I. Terms and Conditions 

1. Membership.  By completing and signing the SEIA Membership Application and Agreement, Member certifies that the information provided in the Application is true and accurate to the best of its knowledge, information, and belief.  Member’s signature below represents its express agreement to be bound by these Terms and Conditions, which include adherence to the following: 

    Upon review and acceptance of Member’s Application and receipt of the membership Fee, SEIA hereby grants to Member a membership in the Association during the Term (as defined below), which entitles Member to the use of benefits associated with its selected membership level (“Benefits”) during the term of membership. SEIA Benefits and resources may only be used in a manner consistent with these Terms and Conditions. Membership and receipt and use of the Benefits are non-transferrable or assignable by Member, and may not be shared with third parties, including Member’s partners, parent companies, affiliates, or subsidiaries.  Membership benefits are subject to change at SEIA’s sole discretion. 

    2. Term of Membership. Membership in the Association is for one year (“Term”), commencing from the later of 1) the date that SEIA receives Member’s membership fee (“Fee”) associated with Member’s selected membership level; or 2) the date that SEIA approves Member’s completed Application.

    In the case of renewals, the start date for membership and due date for membership fees will be based on the starting month and day of Member’s initial year of membership.

    3. Termination. This Agreement may be terminated by SEIA upon written notice to Member if Member is in violation of this Agreement or Association policies.

    Membership shall automatically be terminated if Member is more than sixty days late with its membership fees or assessments. Termination of this Agreement for any reason, other than a breach of this Agreement by SEIA, will not affect Member’s obligation to pay the Fee set forth herein.

    4. Membership Level and Fee. Membership fees are non-refundable unless SEIA rejects Member’s Application. Failure to pay membership fees when due may result in suspension or termination of membership benefits, at SEIA’s sole discretion.
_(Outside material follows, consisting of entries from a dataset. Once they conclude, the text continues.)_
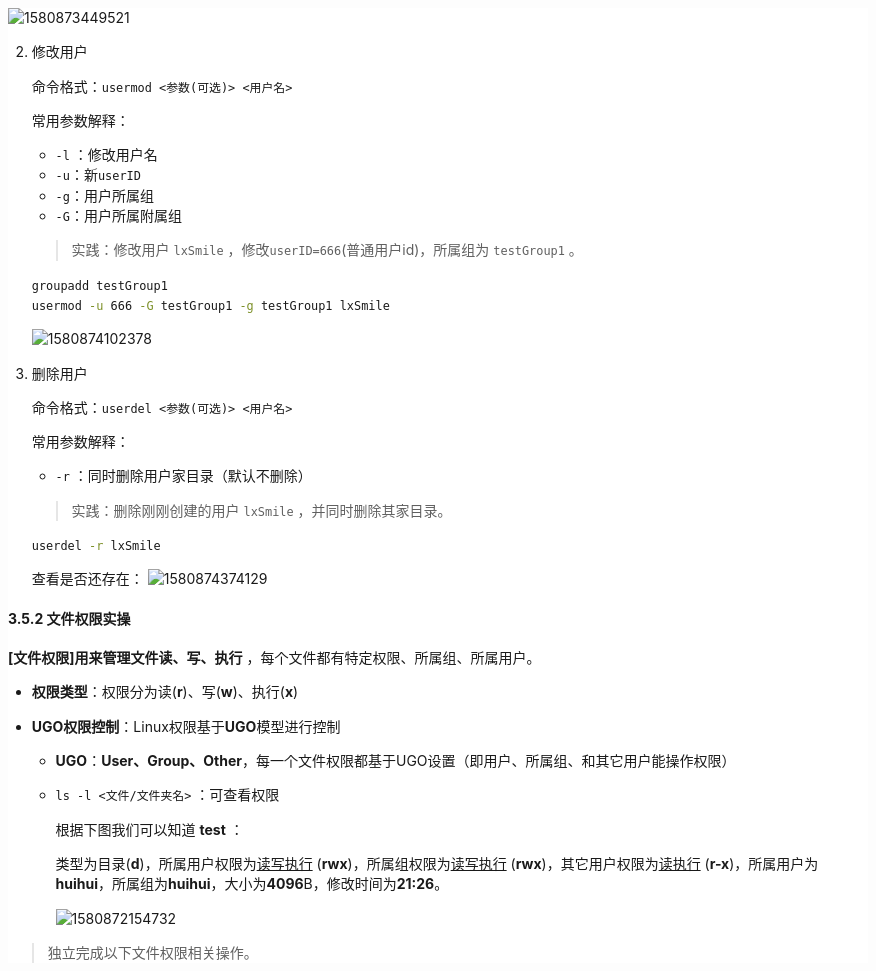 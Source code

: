    ![1580873449521](https://i.loli.net/2020/09/17/6AZTatvS4NCqe5P.png)

2. 修改用户

   命令格式：`usermod <参数(可选)> <用户名> `

    常用参数解释：

   - `-l` ：修改用户名
   - `-u`：新`userID`
   - `-g`：用户所属组
   - `-G`：用户所属附属组

   > 实践：修改用户 `lxSmile` ，修改`userID=666`(普通用户id)，所属组为 `testGroup1` 。

   ```bash
   groupadd testGroup1
   usermod -u 666 -G testGroup1 -g testGroup1 lxSmile
   ```

   ![1580874102378](https://i.loli.net/2020/09/17/2uhroiaEYZK1Dns.png)

3. 删除用户

   命令格式：`userdel <参数(可选)> <用户名> `

   常用参数解释：

   - `-r` ：同时删除用户家目录（默认不删除）

   > 实践：删除刚刚创建的用户 `lxSmile` ，并同时删除其家目录。

   ```bash
   userdel -r lxSmile
   ```

   查看是否还存在：
   ![1580874374129](https://i.loli.net/2020/09/17/cCEbYyew8DQmKhV.png)

#### 3.5.2 文件权限实操

**[文件权限]用来管理文件读、写、执行** ，每个文件都有特定权限、所属组、所属用户。

- **权限类型**：权限分为读(**r**)、写(**w**)、执行(**x**)

- **UGO权限控制**：Linux权限基于**UGO**模型进行控制

  - **UGO**：**User、Group、Other**，每一个文件权限都基于UGO设置（即用户、所属组、和其它用户能操作权限）

  - `ls -l <文件/文件夹名>` ：可查看权限

    根据下图我们可以知道 **test** ：

    类型为目录(**d**)，所属用户权限为<u>读写执行</u> (**rwx**)，所属组权限为<u>读写执行</u> (**rwx**)，其它用户权限为<u>读执行</u> (**r-x**)，所属用户为**huihui**，所属组为**huihui**，大小为**4096**B，修改时间为**21:26**。

    ![1580872154732](https://i.loli.net/2020/09/17/nezgdBADYJ1oI2m.png)

> 独立完成以下文件权限相关操作。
    5. Warranties/Indemnities/Assumption of Risk/Limitation on Liability. SEIA and Member warrant and represent that they are duly authorized to enter into this Agreement. Member further agrees to act in furtherance of the mission, vision, and the goals of the Association. IN CONSIDERATION OF MEMBERSHIP IN THE ASSOCIATION AND ACCESS TO THE BENEFITS, MEMBER ASSUMES ALL RISKS ASSOCIATED WITH ITS MEMBERSHIP, USE OF THE BENEFITS, AND ANY AND ALL MATERIALS AND CONTENT MADE AVAILABLE TO IT HEREUNDER. FOR CLARITY, ALL BENEFITS ARE PROVIDED WITH NO REPRESENTATIONS OR WARRANTIES, EITHER EXPRESS OR IMPLIED, AND SEIA EXPRESSLY DISCLAIMS ANY AND ALL SUCH WARRANTIES, INCLUDING BUT NOT LIMITED TO ANY IMPLIED WARRANTIES OF NON-INFRINGEMENT, MERCHANTABILITY OR FITNESS FOR A PARTICULAR PURPOSE. As used in this section, SEIA shall include its directors, officers, partners, predecessors, successors and assigns, and employees, both current and future (the “SEIA Parties”).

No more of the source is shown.